- Born: 20 May 1930 Gloucester, England
- Died: 1 March 2021 (aged 90)
- Occupation: Stuntman

= Dick Sheppard (stuntman) =

British stuntman

Dick Sheppard (20 May 1930 – 1 March 2021), nicknamed "Daredevil Dick", was a British stuntman.

== Life and career ==
Sheppard was born in Gloucester. He attended Calton Road Junior and Crypt Grammar School. He was accepted by Cambridge University, but declined the acceptance for a job in a motorcycle shop. He owned the Whitepost Garage in Bristol Road. He was a member of the Dare Devils' Disaster Squad, and the Motor Stunt Team.

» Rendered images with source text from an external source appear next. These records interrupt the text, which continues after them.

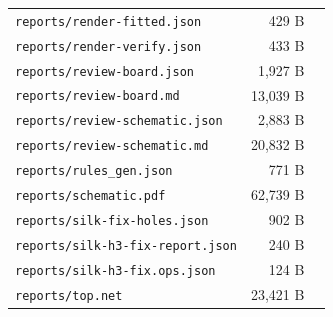 \documentclass[11pt,a4paper]{article}
\begin{document}
{\begin{longtable}{p{9cm}rp{4cm}}
\texttt{reports/render-fitted.json} & 429 B &  \\
\texttt{reports/render-verify.json} & 433 B &  \\
\texttt{reports/review-board.json} & 1,927 B &  \\
\texttt{reports/review-board.md} & 13,039 B &  \\
\texttt{reports/review-schematic.json} & 2,883 B &  \\
\texttt{reports/review-schematic.md} & 20,832 B &  \\
\texttt{reports/rules\_gen.json} & 771 B &  \\
\texttt{reports/schematic.pdf} & 62,739 B &  \\
\texttt{reports/silk-fix-holes.json} & 902 B &  \\
\texttt{reports/silk-h3-fix-report.json} & 240 B &  \\
\texttt{reports/silk-h3-fix.ops.json} & 124 B &  \\
\texttt{reports/top.net} & 23,421 B &  \\
\bottomrule
\end{longtable}
}
\end{document}

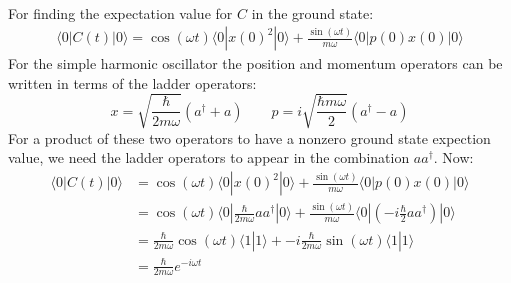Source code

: \documentclass[12pt,a4]{article}
\begin{document}
\begin{enumerate}
\begin{enumerate}
\begin{align*}
        \end{align*}
        For finding the expectation value for $C$ in the ground state:
        \begin{align*}
          \langle 0 |C(t) |0 \rangle =  \cos (\omega t) \langle 0 | x(0)^2 | 0 \rangle + \frac{\sin(\omega t)}{m \omega} \langle 0 | p(0) x(0)| 0 \rangle
        \end{align*}
        For the simple harmonic oscillator the position and momentum operators can be written in terms of the ladder operators:
        \begin{equation*}
          x = \sqrt{\frac{\hbar}{2 m \omega}} (a^\dagger + a) \qquad p = i \sqrt{\frac{\hbar m \omega}{2}} (a^\dagger - a)
        \end{equation*}
        For a product of these two operators to have a nonzero ground state expection value, we need the ladder operators to appear in the combination $a a^\dagger$.
        Now:
        \begin{align*}
          \langle 0 |C(t) |0 \rangle &=  \cos (\omega t) \langle 0 | x(0)^2 | 0 \rangle + \frac{\sin(\omega t)}{m \omega} \langle 0 | p(0) x(0)| 0 \rangle\\
                                     &=  \cos (\omega t) \langle 0 | \frac{\hbar}{2 m \omega} a a^\dagger | 0 \rangle + \frac{\sin(\omega t)}{m \omega} \langle 0 |\left( -i\frac{\hbar}{2} a a^\dagger \right) |0 \rangle\\
                                     &=  \frac{\hbar}{2 m \omega}\cos (\omega t) \langle 1 |   1 \rangle + -i\frac{\hbar}{2m \omega}\sin(\omega t) \langle 1    |1 \rangle\\
                                     &=  \frac{\hbar}{ 2 m \omega}e^{-i \omega t} 
        \end{align*}
        

\end{enumerate}
\end{enumerate}
\end{document}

In 1969, Sheppard held the record of riding through a 30 foot tunnel of fire, and he performed as a stunt driver in the film The Italian Job. He also performed stunts in the films Thunderball and Diamonds Are Forever, and understudied for Sean Connery in a James Bond film. According to the Western Daily Press, in 1973, he stated that "he has destroyed more vehicles than anyone in the world". In the same year, he received injuries when he fell of his motorcycle after losing consciousness during a tunnel fire ride in Leek, Staffordshire.

Sheppard retired in 1993, and according to his Stroud News & Journal obituary, he wrecked over 2,000 cars.

== Death ==
Sheppard died on 1 March 2021, at the age of 90.